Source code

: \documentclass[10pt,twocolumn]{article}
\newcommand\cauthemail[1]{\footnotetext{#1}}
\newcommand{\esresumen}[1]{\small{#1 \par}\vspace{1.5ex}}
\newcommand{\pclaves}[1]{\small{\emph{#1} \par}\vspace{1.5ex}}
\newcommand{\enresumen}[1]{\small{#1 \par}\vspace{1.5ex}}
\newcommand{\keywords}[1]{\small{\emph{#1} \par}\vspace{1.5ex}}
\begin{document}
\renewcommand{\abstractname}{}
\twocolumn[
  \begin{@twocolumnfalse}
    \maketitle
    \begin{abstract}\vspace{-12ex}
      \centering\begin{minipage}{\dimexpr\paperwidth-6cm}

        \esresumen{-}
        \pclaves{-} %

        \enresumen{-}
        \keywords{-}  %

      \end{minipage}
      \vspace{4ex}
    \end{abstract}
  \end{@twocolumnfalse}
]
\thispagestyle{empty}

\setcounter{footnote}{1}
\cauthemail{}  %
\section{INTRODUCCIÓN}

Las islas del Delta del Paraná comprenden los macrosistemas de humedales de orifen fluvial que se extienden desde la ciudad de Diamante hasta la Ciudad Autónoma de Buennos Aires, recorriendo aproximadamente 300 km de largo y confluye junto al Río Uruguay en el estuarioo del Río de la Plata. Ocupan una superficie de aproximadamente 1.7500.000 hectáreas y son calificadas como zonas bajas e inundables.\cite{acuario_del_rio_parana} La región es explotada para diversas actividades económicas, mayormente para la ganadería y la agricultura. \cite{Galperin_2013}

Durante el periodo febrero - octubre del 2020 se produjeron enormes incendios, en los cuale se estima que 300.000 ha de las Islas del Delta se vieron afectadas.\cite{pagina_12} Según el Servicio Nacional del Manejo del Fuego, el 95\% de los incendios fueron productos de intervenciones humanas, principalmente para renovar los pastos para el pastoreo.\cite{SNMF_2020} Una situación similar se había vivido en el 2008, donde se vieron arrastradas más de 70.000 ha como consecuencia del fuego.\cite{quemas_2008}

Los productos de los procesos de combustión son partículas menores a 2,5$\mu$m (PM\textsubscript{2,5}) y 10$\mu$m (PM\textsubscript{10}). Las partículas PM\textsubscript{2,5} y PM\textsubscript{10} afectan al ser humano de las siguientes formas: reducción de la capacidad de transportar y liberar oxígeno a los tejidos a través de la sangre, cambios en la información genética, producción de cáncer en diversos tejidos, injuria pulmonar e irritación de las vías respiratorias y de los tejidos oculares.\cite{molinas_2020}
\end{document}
———
#### GOAL OF THE EXERCISE:
Every entry above should be retyped exactly as shown.

#### EXERCISE SOLUTION:
Source code

: \documentclass[10pt,twocolumn]{article}
\newcommand\cauthemail[1]{\footnotetext{#1}}
\newcommand{\esresumen}[1]{\small{#1 \par}\vspace{1.5ex}}
\newcommand{\pclaves}[1]{\small{\emph{#1} \par}\vspace{1.5ex}}
\newcommand{\enresumen}[1]{\small{#1 \par}\vspace{1.5ex}}
\newcommand{\keywords}[1]{\small{\emph{#1} \par}\vspace{1.5ex}}
\begin{document}
\renewcommand{\abstractname}{}
\twocolumn[
  \begin{@twocolumnfalse}
    \maketitle
    \begin{abstract}\vspace{-12ex}
      \centering\begin{minipage}{\dimexpr\paperwidth-6cm}

        \esresumen{-}
        \pclaves{-} %

        \enresumen{-}
        \keywords{-}  %

      \end{minipage}
      \vspace{4ex}
    \end{abstract}
  \end{@twocolumnfalse}
]
\thispagestyle{empty}

\setcounter{footnote}{1}
\cauthemail{}  %
\section{INTRODUCCIÓN}

Las islas del Delta del Paraná comprenden los macrosistemas de humedales de orifen fluvial que se extienden desde la ciudad de Diamante hasta la Ciudad Autónoma de Buennos Aires, recorriendo aproximadamente 300 km de largo y confluye junto al Río Uruguay en el estuarioo del Río de la Plata. Ocupan una superficie de aproximadamente 1.7500.000 hectáreas y son calificadas como zonas bajas e inundables.\cite{acuario_del_rio_parana} La región es explotada para diversas actividades económicas, mayormente para la ganadería y la agricultura. \cite{Galperin_2013}

Durante el periodo febrero - octubre del 2020 se produjeron enormes incendios, en los cuale se estima que 300.000 ha de las Islas del Delta se vieron afectadas.\cite{pagina_12} Según el Servicio Nacional del Manejo del Fuego, el 95\% de los incendios fueron productos de intervenciones humanas, principalmente para renovar los pastos para el pastoreo.\cite{SNMF_2020} Una situación similar se había vivido en el 2008, donde se vieron arrastradas más de 70.000 ha como consecuencia del fuego.\cite{quemas_2008}

Los productos de los procesos de combustión son partículas menores a 2,5$\mu$m (PM\textsubscript{2,5}) y 10$\mu$m (PM\textsubscript{10}). Las partículas PM\textsubscript{2,5} y PM\textsubscript{10} afectan al ser humano de las siguientes formas: reducción de la capacidad de transportar y liberar oxígeno a los tejidos a través de la sangre, cambios en la información genética, producción de cáncer en diversos tejidos, injuria pulmonar e irritación de las vías respiratorias y de los tejidos oculares.\cite{molinas_2020}
\end{document}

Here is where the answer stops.